*** Dataset extract ***

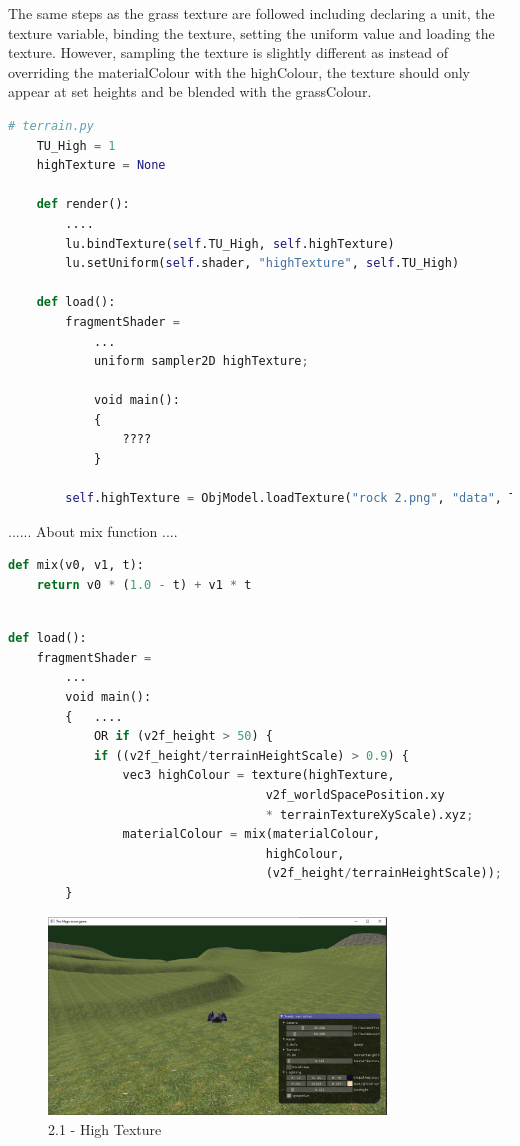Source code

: \documentclass[a4 paper, 12pt]{article}
\begin{document}
The same steps as the grass texture are followed including declaring a unit, the texture variable, binding the texture, setting the uniform value and loading the texture. However, sampling the texture is slightly different as instead of overriding the materialColour with the highColour, the texture should only appear at set heights and be blended with the grassColour.

\begin{lstlisting}[language=python]
    # terrain.py
    TU_High = 1
    highTexture = None
    
    def render():
        ....
        lu.bindTexture(self.TU_High, self.highTexture)
        lu.setUniform(self.shader, "highTexture", self.TU_High)
    
    def load():
        fragmentShader = 
            ...
            uniform sampler2D highTexture;
    
            void main():
            {   
                ????
            }
        
        self.highTexture = ObjModel.loadTexture("rock 2.png", "data", True)        
        \end{lstlisting}




...... About mix function ....
\begin{lstlisting}[language=python]
def mix(v0, v1, t):
    return v0 * (1.0 - t) + v1 * t
\end{lstlisting}




    \begin{lstlisting}[language=python]

def load():
    fragmentShader = 
        ...   
        void main():
        {   ....
            OR if (v2f_height > 50) {
            if ((v2f_height/terrainHeightScale) > 0.9) {
                vec3 highColour = texture(highTexture, 
                                    v2f_worldSpacePosition.xy 
                                    * terrainTextureXyScale).xyz;
                materialColour = mix(materialColour, 
                                    highColour, 
                                    (v2f_height/terrainHeightScale));
        }       
    \end{lstlisting}


    \begin{figure} [H]
        \centering
        \includegraphics[width=0.8\textwidth, frame]
            {./images/2.1_a.PNG}
        \caption{2.1 - High Texture}   
    \end{figure}
\end{document}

***

Your instructions:
Print out every entry above without changing a word, and leave out the pictures.

Response area:
Source code

: \documentclass[a4 paper, 12pt]{article}
\begin{document}
The same steps as the grass texture are followed including declaring a unit, the texture variable, binding the texture, setting the uniform value and loading the texture. However, sampling the texture is slightly different as instead of overriding the materialColour with the highColour, the texture should only appear at set heights and be blended with the grassColour.

\begin{lstlisting}[language=python]
    # terrain.py
    TU_High = 1
    highTexture = None
    
    def render():
        ....
        lu.bindTexture(self.TU_High, self.highTexture)
        lu.setUniform(self.shader, "highTexture", self.TU_High)
    
    def load():
        fragmentShader = 
            ...
            uniform sampler2D highTexture;
    
            void main():
            {   
                ????
            }
        
        self.highTexture = ObjModel.loadTexture("rock 2.png", "data", True)        
        \end{lstlisting}




...... About mix function ....
\begin{lstlisting}[language=python]
def mix(v0, v1, t):
    return v0 * (1.0 - t) + v1 * t
\end{lstlisting}




    \begin{lstlisting}[language=python]

def load():
    fragmentShader = 
        ...   
        void main():
        {   ....
            OR if (v2f_height > 50) {
            if ((v2f_height/terrainHeightScale) > 0.9) {
                vec3 highColour = texture(highTexture, 
                                    v2f_worldSpacePosition.xy 
                                    * terrainTextureXyScale).xyz;
                materialColour = mix(materialColour, 
                                    highColour, 
                                    (v2f_height/terrainHeightScale));
        }       
    \end{lstlisting}


    \begin{figure} [H]
        \centering
        \includegraphics[width=0.8\textwidth, frame]
            {./images/2.1_a.PNG}
        \caption{2.1 - High Texture}   
    \end{figure}
\end{document}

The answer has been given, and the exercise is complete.